### WORK ORDER
Set down exactly the lines below between the line holding "innovation, progress, and" and the line holding "this bill. Dr.", inclusive; no other line belongs in the answer.

### DATA IN THIS EXERCISE
########################################

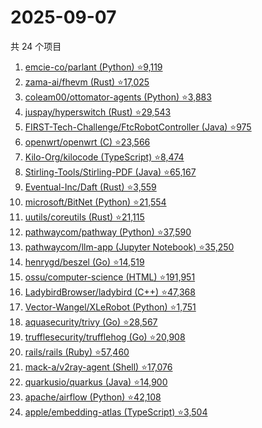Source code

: # 2025-09-07

共 24 个项目

<!-- BEGIN GITHUB -->
<!-- 最后更新时间 2025-09-07 22:07:12 +0800 -->
1. [emcie-co/parlant (Python) ⭐9,119](https://github.com/emcie-co/parlant)
1. [zama-ai/fhevm (Rust) ⭐17,025](https://github.com/zama-ai/fhevm)
1. [coleam00/ottomator-agents (Python) ⭐3,883](https://github.com/coleam00/ottomator-agents)
1. [juspay/hyperswitch (Rust) ⭐29,543](https://github.com/juspay/hyperswitch)
1. [FIRST-Tech-Challenge/FtcRobotController (Java) ⭐975](https://github.com/FIRST-Tech-Challenge/FtcRobotController)
1. [openwrt/openwrt (C) ⭐23,566](https://github.com/openwrt/openwrt)
1. [Kilo-Org/kilocode (TypeScript) ⭐8,474](https://github.com/Kilo-Org/kilocode)
1. [Stirling-Tools/Stirling-PDF (Java) ⭐65,167](https://github.com/Stirling-Tools/Stirling-PDF)
1. [Eventual-Inc/Daft (Rust) ⭐3,559](https://github.com/Eventual-Inc/Daft)
1. [microsoft/BitNet (Python) ⭐21,554](https://github.com/microsoft/BitNet)
1. [uutils/coreutils (Rust) ⭐21,115](https://github.com/uutils/coreutils)
1. [pathwaycom/pathway (Python) ⭐37,590](https://github.com/pathwaycom/pathway)
1. [pathwaycom/llm-app (Jupyter Notebook) ⭐35,250](https://github.com/pathwaycom/llm-app)
1. [henrygd/beszel (Go) ⭐14,519](https://github.com/henrygd/beszel)
1. [ossu/computer-science (HTML) ⭐191,951](https://github.com/ossu/computer-science)
1. [LadybirdBrowser/ladybird (C++) ⭐47,368](https://github.com/LadybirdBrowser/ladybird)
1. [Vector-Wangel/XLeRobot (Python) ⭐1,751](https://github.com/Vector-Wangel/XLeRobot)
1. [aquasecurity/trivy (Go) ⭐28,567](https://github.com/aquasecurity/trivy)
1. [trufflesecurity/trufflehog (Go) ⭐20,908](https://github.com/trufflesecurity/trufflehog)
1. [rails/rails (Ruby) ⭐57,460](https://github.com/rails/rails)
1. [mack-a/v2ray-agent (Shell) ⭐17,076](https://github.com/mack-a/v2ray-agent)
1. [quarkusio/quarkus (Java) ⭐14,900](https://github.com/quarkusio/quarkus)
1. [apache/airflow (Python) ⭐42,108](https://github.com/apache/airflow)
1. [apple/embedding-atlas (TypeScript) ⭐3,504](https://github.com/apple/embedding-atlas)
<!-- END GITHUB -->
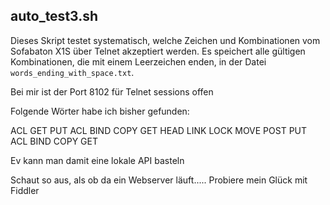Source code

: ## auto_test3.sh

Dieses Skript testet systematisch, welche Zeichen und Kombinationen vom Sofabaton X1S über Telnet akzeptiert werden. Es speichert alle gültigen Kombinationen, die mit einem Leerzeichen enden, in der Datei `words_ending_with_space.txt`.

Bei mir ist der Port 8102 für Telnet sessions offen

Folgende Wörter habe ich bisher gefunden:

ACL
GET
PUT
ACL
BIND
COPY
GET
HEAD
LINK
LOCK
MOVE
POST
PUT
ACL
BIND
COPY
GET

Ev kann man damit eine lokale API basteln

Schaut so aus, als ob da ein Webserver läuft..... Probiere mein Glück mit Fiddler
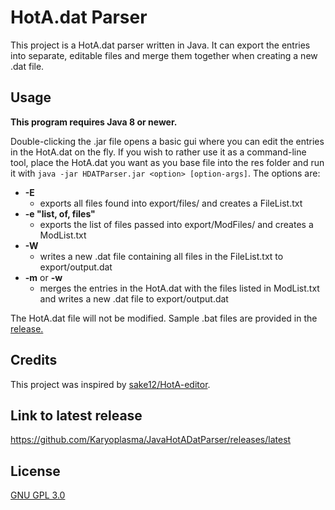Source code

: # HotA.dat Parser

This project is a HotA.dat parser written in Java. It can export the entries into separate, editable files and merge them together when creating a new .dat file.

## Usage

**This program requires Java 8 or newer.**

Double-clicking the .jar file opens a basic gui where you can edit the entries in the HotA.dat on the fly. If you wish to rather use it as a command-line tool, place the HotA.dat you want as you base file into the res folder and run it with `java -jar HDATParser.jar <option> [option-args]`. The options are:

+ **-E**
    + exports all files found into export/files/ and creates a FileList.txt 
+ **-e "list, of, files"**
    + exports the list of files passed into export/ModFiles/ and creates a ModList.txt
+ **-W**
    + writes a new .dat file containing all files in the FileList.txt to export/output.dat
+ **-m** or **-w**
	+ merges the entries in the HotA.dat with the files listed in ModList.txt and writes a new .dat file to export/output.dat
	
The HotA.dat file will not be modified. Sample .bat files are provided in the [release.](https://github.com/Karyoplasma/JavaHotADatParser/releases/latest) 

## Credits

This project was inspired by [sake12/HotA-editor](https://github.com/sake12/HotA-editor).

## Link to latest release

https://github.com/Karyoplasma/JavaHotADatParser/releases/latest

## License

[GNU GPL 3.0](LICENSE)
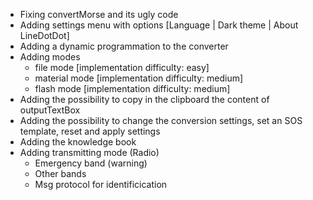 - Fixing convertMorse and its ugly code
- Adding settings menu with options [Language | Dark theme | About LineDotDot]
- Adding a dynamic programmation to the converter
- Adding modes
    - file mode [implementation difficulty: easy]
    - material mode [implementation difficulty: medium]
    - flash mode [implementation difficulty: medium]
- Adding the possibility to copy in the clipboard the content of outputTextBox
- Adding the possibility to change the conversion settings, set an SOS template, reset and apply settings
- Adding the knowledge book
- Adding transmitting mode (Radio)
    - Emergency band (warning)
    - Other bands
    - Msg protocol for identificication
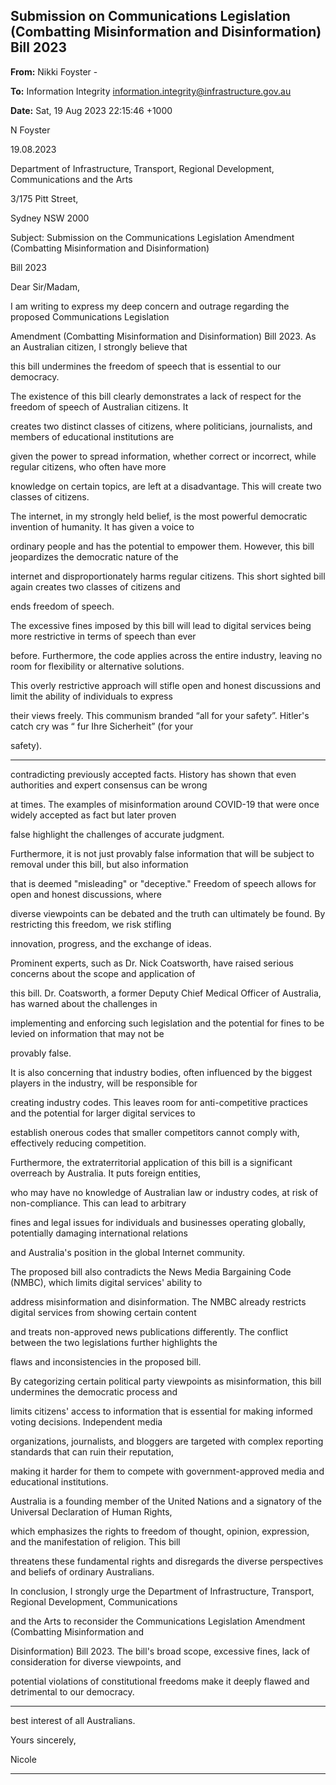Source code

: ## Submission on Communications Legislation (Combatting Misinformation and Disinformation) Bill 2023

**From:** Nikki Foyster    -

**To:** Information Integrity [<information.integrity@infrastructure.gov.au>](mailto:information.integrity@infrastructure.gov.au)

**Date:** Sat, 19 Aug 2023 22:15:46 +1000

N Foyster

19.08.2023

Department of Infrastructure, Transport, Regional Development, Communications and the Arts

3/175 Pitt Street,

Sydney NSW 2000

Subject: Submission on the Communications Legislation Amendment (Combatting Misinformation and Disinformation)

Bill 2023

Dear Sir/Madam,

I am writing to express my deep concern and outrage regarding the proposed Communications Legislation

Amendment (Combatting Misinformation and Disinformation) Bill 2023. As an Australian citizen, I strongly believe that

this bill undermines the freedom of speech that is essential to our democracy.

The existence of this bill clearly demonstrates a lack of respect for the freedom of speech of Australian citizens. It

creates two distinct classes of citizens, where politicians, journalists, and members of educational institutions are

given the power to spread information, whether correct or incorrect, while regular citizens, who often have more

knowledge on certain topics, are left at a disadvantage. This will create two classes of citizens.

The internet, in my strongly held belief, is the most powerful democratic invention of humanity. It has given a voice to

ordinary people and has the potential to empower them. However, this bill jeopardizes the democratic nature of the

internet and disproportionately harms regular citizens. This short sighted bill again creates two classes of citizens and

ends freedom of speech.

The excessive fines imposed by this bill will lead to digital services being more restrictive in terms of speech than ever

before. Furthermore, the code applies across the entire industry, leaving no room for flexibility or alternative solutions.

This overly restrictive approach will stifle open and honest discussions and limit the ability of individuals to express

their views freely. This communism branded “all for your safety”. Hitler's catch cry was “ fur Ihre Sicherheit” (for your

safety).


-----

contradicting previously accepted facts. History has shown that even authorities and expert consensus can be wrong

at times. The examples of misinformation around COVID-19 that were once widely accepted as fact but later proven

false highlight the challenges of accurate judgment.

Furthermore, it is not just provably false information that will be subject to removal under this bill, but also information

that is deemed "misleading" or "deceptive." Freedom of speech allows for open and honest discussions, where

diverse viewpoints can be debated and the truth can ultimately be found. By restricting this freedom, we risk stifling

innovation, progress, and the exchange of ideas.

Prominent experts, such as Dr. Nick Coatsworth, have raised serious concerns about the scope and application of

this bill. Dr. Coatsworth, a former Deputy Chief Medical Officer of Australia, has warned about the challenges in

implementing and enforcing such legislation and the potential for fines to be levied on information that may not be

provably false.

It is also concerning that industry bodies, often influenced by the biggest players in the industry, will be responsible for

creating industry codes. This leaves room for anti-competitive practices and the potential for larger digital services to

establish onerous codes that smaller competitors cannot comply with, effectively reducing competition.

Furthermore, the extraterritorial application of this bill is a significant overreach by Australia. It puts foreign entities,

who may have no knowledge of Australian law or industry codes, at risk of non-compliance. This can lead to arbitrary

fines and legal issues for individuals and businesses operating globally, potentially damaging international relations

and Australia's position in the global Internet community.

The proposed bill also contradicts the News Media Bargaining Code (NMBC), which limits digital services' ability to

address misinformation and disinformation. The NMBC already restricts digital services from showing certain content

and treats non-approved news publications differently. The conflict between the two legislations further highlights the

flaws and inconsistencies in the proposed bill.

By categorizing certain political party viewpoints as misinformation, this bill undermines the democratic process and

limits citizens' access to information that is essential for making informed voting decisions. Independent media

organizations, journalists, and bloggers are targeted with complex reporting standards that can ruin their reputation,

making it harder for them to compete with government-approved media and educational institutions.

Australia is a founding member of the United Nations and a signatory of the Universal Declaration of Human Rights,

which emphasizes the rights to freedom of thought, opinion, expression, and the manifestation of religion. This bill

threatens these fundamental rights and disregards the diverse perspectives and beliefs of ordinary Australians.

In conclusion, I strongly urge the Department of Infrastructure, Transport, Regional Development, Communications

and the Arts to reconsider the Communications Legislation Amendment (Combatting Misinformation and

Disinformation) Bill 2023. The bill's broad scope, excessive fines, lack of consideration for diverse viewpoints, and

potential violations of constitutional freedoms make it deeply flawed and detrimental to our democracy.


-----

best interest of all Australians.

Yours sincerely,

Nicole


-----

########################################

### SOLUTION
innovation, progress, and the exchange of ideas.

Prominent experts, such as Dr. Nick Coatsworth, have raised serious concerns about the scope and application of

this bill. Dr. Coatsworth, a former Deputy Chief Medical Officer of Australia, has warned about the challenges in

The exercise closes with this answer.